WORK REQUEST: Repeat the stretch of entries below from the line with "Let us say you" through the line with "Only Premium and". Include both ends and add nothing.

Stored data entries:
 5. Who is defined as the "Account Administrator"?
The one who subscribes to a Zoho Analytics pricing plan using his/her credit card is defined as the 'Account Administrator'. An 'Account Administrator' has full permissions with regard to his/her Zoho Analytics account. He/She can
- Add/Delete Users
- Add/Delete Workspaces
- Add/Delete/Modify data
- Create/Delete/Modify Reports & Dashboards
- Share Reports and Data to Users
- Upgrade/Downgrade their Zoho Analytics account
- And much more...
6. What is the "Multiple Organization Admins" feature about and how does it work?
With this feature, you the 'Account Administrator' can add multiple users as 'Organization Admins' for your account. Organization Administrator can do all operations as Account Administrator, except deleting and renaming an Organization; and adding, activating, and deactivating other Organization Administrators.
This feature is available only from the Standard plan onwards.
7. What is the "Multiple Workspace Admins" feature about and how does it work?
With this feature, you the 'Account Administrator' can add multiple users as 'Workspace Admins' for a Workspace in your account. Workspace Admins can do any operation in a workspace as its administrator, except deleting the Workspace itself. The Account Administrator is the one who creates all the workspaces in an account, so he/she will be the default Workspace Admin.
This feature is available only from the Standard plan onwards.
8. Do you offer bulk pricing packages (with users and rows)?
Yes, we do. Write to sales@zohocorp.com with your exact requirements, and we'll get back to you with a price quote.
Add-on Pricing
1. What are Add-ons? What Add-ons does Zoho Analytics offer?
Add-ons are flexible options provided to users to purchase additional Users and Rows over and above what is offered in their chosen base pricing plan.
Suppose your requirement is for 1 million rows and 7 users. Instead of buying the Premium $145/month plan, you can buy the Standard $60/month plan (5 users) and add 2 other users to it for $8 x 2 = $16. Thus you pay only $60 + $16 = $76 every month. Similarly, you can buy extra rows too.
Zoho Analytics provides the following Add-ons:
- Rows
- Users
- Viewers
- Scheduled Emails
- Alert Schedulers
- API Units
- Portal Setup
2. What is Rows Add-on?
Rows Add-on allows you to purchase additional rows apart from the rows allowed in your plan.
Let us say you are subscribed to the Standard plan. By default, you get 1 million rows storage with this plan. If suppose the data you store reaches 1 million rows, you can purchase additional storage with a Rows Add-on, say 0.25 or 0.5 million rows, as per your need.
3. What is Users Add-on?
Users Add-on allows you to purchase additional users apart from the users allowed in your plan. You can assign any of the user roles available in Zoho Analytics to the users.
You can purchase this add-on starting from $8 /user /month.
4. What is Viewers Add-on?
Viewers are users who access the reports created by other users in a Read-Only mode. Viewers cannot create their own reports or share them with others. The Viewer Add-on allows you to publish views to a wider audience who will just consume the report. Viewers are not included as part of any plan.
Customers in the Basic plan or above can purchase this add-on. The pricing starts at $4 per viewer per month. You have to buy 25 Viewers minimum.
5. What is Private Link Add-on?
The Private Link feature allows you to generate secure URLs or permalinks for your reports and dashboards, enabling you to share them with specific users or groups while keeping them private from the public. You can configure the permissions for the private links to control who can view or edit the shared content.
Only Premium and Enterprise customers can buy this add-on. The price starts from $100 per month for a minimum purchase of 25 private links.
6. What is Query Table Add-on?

OUTPUT:
Let us say you are subscribed to the Standard plan. By default, you get 1 million rows storage with this plan. If suppose the data you store reaches 1 million rows, you can purchase additional storage with a Rows Add-on, say 0.25 or 0.5 million rows, as per your need.
3. What is Users Add-on?
Users Add-on allows you to purchase additional users apart from the users allowed in your plan. You can assign any of the user roles available in Zoho Analytics to the users.
You can purchase this add-on starting from $8 /user /month.
4. What is Viewers Add-on?
Viewers are users who access the reports created by other users in a Read-Only mode. Viewers cannot create their own reports or share them with others. The Viewer Add-on allows you to publish views to a wider audience who will just consume the report. Viewers are not included as part of any plan.
Customers in the Basic plan or above can purchase this add-on. The pricing starts at $4 per viewer per month. You have to buy 25 Viewers minimum.
5. What is Private Link Add-on?
The Private Link feature allows you to generate secure URLs or permalinks for your reports and dashboards, enabling you to share them with specific users or groups while keeping them private from the public. You can configure the permissions for the private links to control who can view or edit the shared content.
Only Premium and Enterprise customers can buy this add-on. The price starts from $100 per month for a minimum purchase of 25 private links.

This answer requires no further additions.